## Work to be completed
Wherever the word "type" occurs in the listing below, copy that whole line.

<<<<

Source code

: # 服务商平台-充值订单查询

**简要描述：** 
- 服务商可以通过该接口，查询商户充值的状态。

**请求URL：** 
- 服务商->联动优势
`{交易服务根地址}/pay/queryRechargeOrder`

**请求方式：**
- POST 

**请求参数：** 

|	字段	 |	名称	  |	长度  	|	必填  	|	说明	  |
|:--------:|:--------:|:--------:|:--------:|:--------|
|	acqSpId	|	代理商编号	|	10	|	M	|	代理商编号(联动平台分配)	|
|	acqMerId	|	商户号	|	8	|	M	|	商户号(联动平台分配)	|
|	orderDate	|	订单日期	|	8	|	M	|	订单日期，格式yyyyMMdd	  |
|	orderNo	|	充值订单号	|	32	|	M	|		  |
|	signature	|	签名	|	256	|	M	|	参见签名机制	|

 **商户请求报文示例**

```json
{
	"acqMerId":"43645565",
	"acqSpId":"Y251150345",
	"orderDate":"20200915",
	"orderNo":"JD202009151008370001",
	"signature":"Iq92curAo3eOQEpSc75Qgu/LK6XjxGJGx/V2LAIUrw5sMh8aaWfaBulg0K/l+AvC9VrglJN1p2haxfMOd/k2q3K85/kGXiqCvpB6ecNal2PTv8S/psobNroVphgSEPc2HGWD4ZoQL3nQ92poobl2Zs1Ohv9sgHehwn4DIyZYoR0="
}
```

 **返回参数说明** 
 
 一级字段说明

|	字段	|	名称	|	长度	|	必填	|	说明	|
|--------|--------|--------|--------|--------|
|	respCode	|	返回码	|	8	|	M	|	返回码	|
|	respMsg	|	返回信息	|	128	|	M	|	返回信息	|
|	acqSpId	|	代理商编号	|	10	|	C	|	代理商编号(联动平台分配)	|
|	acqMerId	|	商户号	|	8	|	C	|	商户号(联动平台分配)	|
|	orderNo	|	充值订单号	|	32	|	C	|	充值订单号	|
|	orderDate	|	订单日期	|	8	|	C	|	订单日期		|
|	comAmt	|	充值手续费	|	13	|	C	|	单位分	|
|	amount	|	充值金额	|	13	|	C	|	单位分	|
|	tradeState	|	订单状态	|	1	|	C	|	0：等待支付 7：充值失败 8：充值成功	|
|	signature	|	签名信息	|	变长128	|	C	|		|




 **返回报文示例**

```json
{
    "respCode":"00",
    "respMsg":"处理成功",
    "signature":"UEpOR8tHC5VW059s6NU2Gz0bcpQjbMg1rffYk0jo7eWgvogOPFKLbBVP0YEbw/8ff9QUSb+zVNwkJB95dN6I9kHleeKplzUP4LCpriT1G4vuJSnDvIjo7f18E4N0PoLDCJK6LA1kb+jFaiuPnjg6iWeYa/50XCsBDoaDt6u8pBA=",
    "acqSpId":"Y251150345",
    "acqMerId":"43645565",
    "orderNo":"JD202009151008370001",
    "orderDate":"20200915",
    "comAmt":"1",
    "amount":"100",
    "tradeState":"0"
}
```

>>>>
<<<<

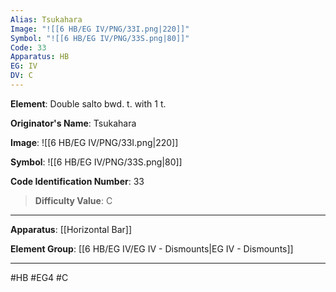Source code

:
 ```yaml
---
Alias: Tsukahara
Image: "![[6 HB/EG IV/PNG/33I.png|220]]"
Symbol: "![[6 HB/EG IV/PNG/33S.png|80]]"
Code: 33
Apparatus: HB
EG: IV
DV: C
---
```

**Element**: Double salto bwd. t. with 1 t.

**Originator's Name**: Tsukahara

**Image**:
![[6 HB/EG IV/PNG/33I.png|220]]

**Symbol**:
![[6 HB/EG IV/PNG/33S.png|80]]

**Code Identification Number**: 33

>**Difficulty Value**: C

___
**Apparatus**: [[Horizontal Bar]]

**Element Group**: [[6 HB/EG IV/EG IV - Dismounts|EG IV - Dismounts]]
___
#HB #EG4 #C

>>>>
<<<<

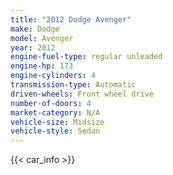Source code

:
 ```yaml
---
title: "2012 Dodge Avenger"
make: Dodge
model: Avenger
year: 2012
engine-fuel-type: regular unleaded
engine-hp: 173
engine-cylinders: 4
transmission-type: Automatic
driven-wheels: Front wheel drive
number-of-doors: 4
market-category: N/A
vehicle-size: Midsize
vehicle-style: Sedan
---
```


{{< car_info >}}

>>>>

## Solution
engine-fuel-type: regular unleaded
transmission-type: Automatic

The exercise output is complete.